Saved data entries:
BEGIN

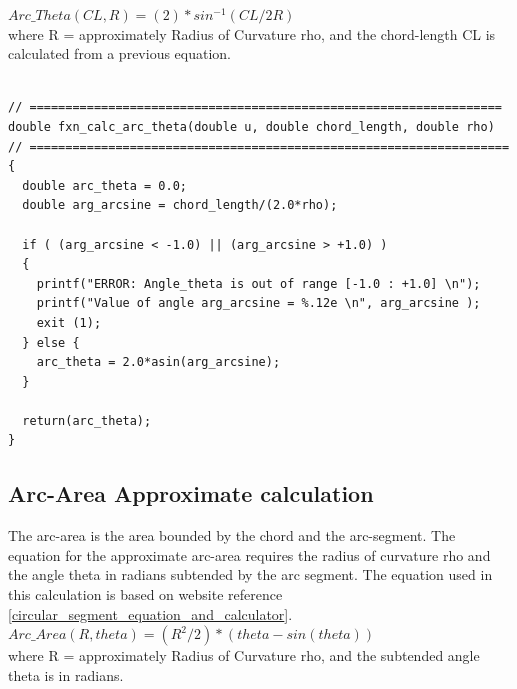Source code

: $Arc\_Theta(CL, R) =  (2)*sin^{-1}(CL/2R) $\\

\noindent 
where R = approximately Radius of Curvature rho, and the chord-length CL is calculated from a previous equation.\\ 


\begin{lstlisting}[caption={Implementation of Approximate Arc-Theta Calculation}, label=Implementation of Approximate Arc-Theta Calculation]

// ==================================================================
double fxn_calc_arc_theta(double u, double chord_length, double rho)
// ===================================================================
{
  double arc_theta = 0.0; 
  double arg_arcsine = chord_length/(2.0*rho);
	
  if ( (arg_arcsine < -1.0) || (arg_arcsine > +1.0) ) 
  {
    printf("ERROR: Angle_theta is out of range [-1.0 : +1.0] \n");
    printf("Value of angle arg_arcsine = %.12e \n", arg_arcsine );
    exit (1);
  } else {
    arc_theta = 2.0*asin(arg_arcsine);
  }
	
  return(arc_theta);
}
\end{lstlisting}

\clearpage
\pagebreak

\subsection{Arc-Area Approximate calculation}
\label{chap3-Arc-Area Approximate calculation}


\noindent
The arc-area is the area bounded by the chord and the arc-segment. The equation for the approximate arc-area requires the radius of curvature rho and the angle theta in radians subtended by the arc segment. The equation  used in this calculation is based on website reference [\href{https://www.engineersedge.com/math/circular_segment_equation_and_calculator__13796.htm}{circular\_segment\_equation\_and\_calculator}]. \\

$Arc\_Area(R, theta) = (R^{2}/2)*(theta - sin(theta)) $\\

\noindent 
where R = approximately Radius of Curvature rho, and the subtended angle theta is in radians.\\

END

WORK TASK: Return every record exactly. Pictures stay out.

RESULT OF THIS TASK:
Source code

: $Arc\_Theta(CL, R) =  (2)*sin^{-1}(CL/2R) $\\

\noindent 
where R = approximately Radius of Curvature rho, and the chord-length CL is calculated from a previous equation.\\ 


\begin{lstlisting}[caption={Implementation of Approximate Arc-Theta Calculation}, label=Implementation of Approximate Arc-Theta Calculation]

// ==================================================================
double fxn_calc_arc_theta(double u, double chord_length, double rho)
// ===================================================================
{
  double arc_theta = 0.0; 
  double arg_arcsine = chord_length/(2.0*rho);
	
  if ( (arg_arcsine < -1.0) || (arg_arcsine > +1.0) ) 
  {
    printf("ERROR: Angle_theta is out of range [-1.0 : +1.0] \n");
    printf("Value of angle arg_arcsine = %.12e \n", arg_arcsine );
    exit (1);
  } else {
    arc_theta = 2.0*asin(arg_arcsine);
  }
	
  return(arc_theta);
}
\end{lstlisting}

\clearpage
\pagebreak

\subsection{Arc-Area Approximate calculation}
\label{chap3-Arc-Area Approximate calculation}


\noindent
The arc-area is the area bounded by the chord and the arc-segment. The equation for the approximate arc-area requires the radius of curvature rho and the angle theta in radians subtended by the arc segment. The equation  used in this calculation is based on website reference [\href{https://www.engineersedge.com/math/circular_segment_equation_and_calculator__13796.htm}{circular\_segment\_equation\_and\_calculator}]. \\

$Arc\_Area(R, theta) = (R^{2}/2)*(theta - sin(theta)) $\\

\noindent 
where R = approximately Radius of Curvature rho, and the subtended angle theta is in radians.\\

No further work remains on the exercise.